The sounds of the HVAC systems were quite noticeable at this one. Any time you are dealing with electricity, you are also dealing with heat. In a datacenter, the power drawn by the compute and network equipment gets turned into heat, and you need to get rid of it. Of course, you want to spend as little electricity getting rid of heat as you can. Datacenters call this "Power Usage Effectiveness", commonly called PUE. A PUE of 1.5 means that for every KW that goes to computers, .5 KW goes to other stuff - mostly cooling, but also heat losses, lighting, etc. A 1.5 PUE is pretty good, supposedly some of the biggest datacenters have PUE of around 1.1 .

This actually highlights one way in which having a fairly large-scale datacenter is efficient: putting all the computers in one place does enable you to use cooling systems that get rid of more heat for less power. Of course, how many computers you have, where your power is coming from, what mechanisms you use to cool them, etc. matters too! Again, we'll get back to that later.

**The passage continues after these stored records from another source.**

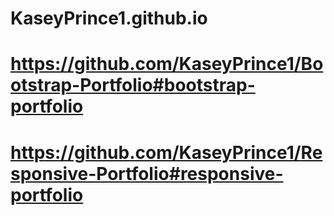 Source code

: # KaseyPrince1.github.io
# https://github.com/KaseyPrince1/Bootstrap-Portfolio#bootstrap-portfolio
# https://github.com/KaseyPrince1/Responsive-Portfolio#responsive-portfolio
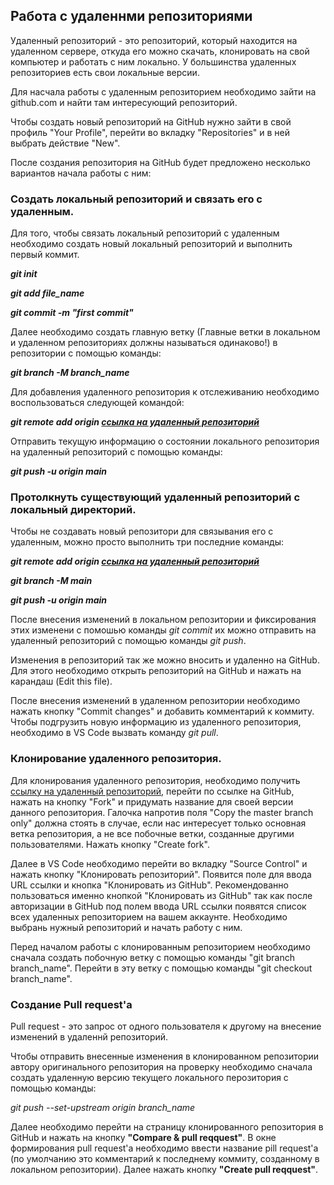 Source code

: ## Работа с удаленнми репозиториями

Удаленный репозиторий - это репозиторий, который находится на удаленном сервере, откуда его можно скачать, клонировать на свой компьютер и работать с ним локально. У большинства удаленных репозиториев есть свои локальные версии.

Для насчала работы с удаленным репозиторием необходимо зайти на github.com и найти там интересующий репозиторий. 

Чтобы создать новый репозиторий на GitHub нужно зайти в свой профиль "Your Profile", перейти во вкладку "Repositories" и в ней выбрать действие "New".

После создания репозитория на GitHub будет предложено несколько вариантов начала работы с ним:

### Создать локальный репозиторий и связать его с удаленным.

Для того, чтобы связать локальный репозиторий с удаленным необходимо создать новый локальный репозиторий и выполнить первый коммит. 

__*git init*__

__*git add file_name*__

__*git commit -m "first commit"*__

Далее необходимо создать главную ветку (Главные ветки в локальном и удаленном репозиториях должны называться одинаково!) в репозитории с помощью команды:

__*git branch -M branch_name*__


Для добавления удаленного репозитория к отслеживанию необходимо воспользоваться следующей командой:

__*git remote add origin [ссылка на удаленный репозиторий](https://github.com/)*__

Отправить текущую информацию о состоянии локального репозитория на удаленный репозиторий с помощью команды:

__*git push -u origin main*__

### Протолкнуть существующий удаленный репозиторий с локальный директорий.

Чтобы не создавать новый репозитори для связывания его с удаленным, можно просто выполнить три последние команды:

__*git remote add origin [ссылка на удаленный репозиторий](https://github.com/)*__

__*git branch -M main*__

__*git push -u origin main*__

После внесения изменений в локальном репозитории и фиксирования этих изменени с помошью команды *git commit* их можно отправить на удаленный репозиторий с помощью команды *git push*.

Изменения в репозиторий так же можно вносить и удаленно на GitHub. Для этого необходимо  открыть репозиторий на GitHub и нажать на карандаш (Edit this file). 

После внесения изменений в удаленном репозитории необходимо нажать кнопку "Commit changes" и добавить комментарий к коммиту. Чтобы подгрузить новую информацию из удаленного репозитория, необходимо в VS Code вызвать команду *git pull*.

### Клонирование удаленного репозитория.

Для клонирования удаленного репозитория, необходимо получить [ссылку на удаленный репозиторий](https://github.com/), перейти по ссылке на GitHub, нажать на кнопку "Fork" и придумать название для своей версии данного репозитория. Галочка напротив поля "Copy the master branch only" должна стоять в случае, если нас интересует только основная ветка репозитория, а не все побочные ветки, созданные другими пользователями. Нажать кнопку "Create fork".

Далее в VS Code необходимо перейти во вкладку "Source Control" и нажать кнопку "Клонировать репозиторий". Появится поле для ввода URL ссылки и кнопка "Клонировать из GitHub". Рекомендованно пользоваться именно кнопкой "Клонировать из GitHub" так как после авторизации в GitHub под полем ввода URL ссылки появятся список всех удаленных репозиторием на вашем аккаунте. Необходимо выбрань нужный репозиторий и начать работу с ним.

Перед началом работы с клонированным репозиторием необходимо сначала создать побочную ветку с помощью команды "git branch branch_name". Перейти в эту ветку с помощью команды "git checkout branch_name".

### Создание Pull request'а

Pull request - это запрос от одного пользователя к другому на внесение изменений в удаленнй репозиторий.

Чтобы отправить внесенные изменения в клонированном репозитории автору оригинального репозитория на проверку необходимо сначала создать удаленную версию текущего локального перозитория с помощью команды:

*git push --set-upstream origin branch_name*

Далее необходимо перейти на страницу клонированного репозитория в GitHub и нажать на кнопку __"Compare & pull reqquest"__. В окне формирования pull request'a необходимо ввести название pill request'a (по умолчанию это комментарий к последнему коммиту, созданному в локальном репозитории). Далее нажать кнопку __"Create pull reqquest"__. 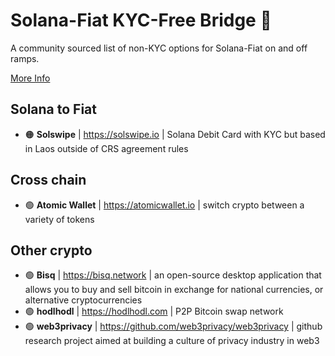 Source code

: # Solana-Fiat KYC-Free Bridge :handshake:

A community sourced list of non-KYC options for Solana-Fiat on and off ramps.

[More Info](./INFO.md)

## Solana to Fiat

- 🟠 **Solswipe** | https://solswipe.io |  Solana Debit Card with KYC but based in Laos outside of CRS agreement rules

<!-- # Fiat to Solana -->

## Cross chain

- 🟢 **Atomic Wallet** | https://atomicwallet.io | switch crypto between a variety of tokens

## Other crypto

- 🟢 **Bisq** | https://bisq.network | an open-source desktop application that allows you to buy and sell bitcoin in exchange for national currencies, or alternative cryptocurrencies
- 🟢 **hodlhodl** | https://hodlhodl.com | P2P Bitcoin swap network
- 🟢 **web3privacy** | https://github.com/web3privacy/web3privacy | github research project aimed at building a culture of privacy industry in web3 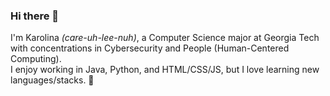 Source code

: ### Hi there 👋
I'm Karolina *(care-uh-lee-nuh)*, a Computer Science major at Georgia Tech with concentrations in Cybersecurity and People (Human-Centered Computing). <br>
I enjoy working in Java, Python, and HTML/CSS/JS, but I love learning new languages/stacks. 💌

By the way, my guess would be that only the building in the front is a datacenter - the building in the back has too many truck bays and not enough cooling. It's probably a small warehouse of some sort.

@ricci How do you find out the size and power usage of a particular data center?

@mjd

Excellent question! For the mutlt-tenant datacenters, location, size, and power draw is generally advertised, because they are trying to attract customers. I pulled it from datacentermap.com, so, for example:

https://www.datacentermap.com/usa/utah/salt-lake-city/salt-lake-city-campus/

For the private ones, like the likely-AI building at this campus, you mostly have to get this information from press releases. So it's probably less reliable, as there is more incentive to overhype.

@ricci Thanks!

When I saw the claim about the 9GW data center, my immediate thought was that it was simply a lie, intended as an advertisement to potential investors: Look what amazing stuff we are going to do!

How plausible do you find the claim that they actually intend to build a 9GW data center that will take up 10% of the Salt Lake Valley?

@mjd Frankly, I think it's entirely implausible that it will get built as advertised. I'm not sure that the demand is actually there for as many datacenter projects as have been announced. I think it's a very good bet that many or even most of them won't get built out to the size they've discussed. I think the game here is to make big announcements to try to grab headlines and capital before someone else does, and before demand collapses. Is this one of the ones that might actually get built? No idea.

One likely pivot, if the datacenter doesn't get built, or gets built at a much smaller size, is that they switch to being a private power plant with a bunch of land where they don't have to follow state or county land-use regulations (this is what MIDA is for). That would likely mean bringing in other energy-intensive industries; they have more or less said this in county commission meetings. There's a chance that this is actually far worse, as datacenters (if they use low-water cooling) actually use less water and don't produce as much ground pollution as many industrial land uses.

@ricci @mjd Could this be so they don't have to go back for more permits later? (Someone thinking very long term about how much they might build someday?)

@skybrian @mjd yes, this is a possibility, and it's probably what they'd say if asked.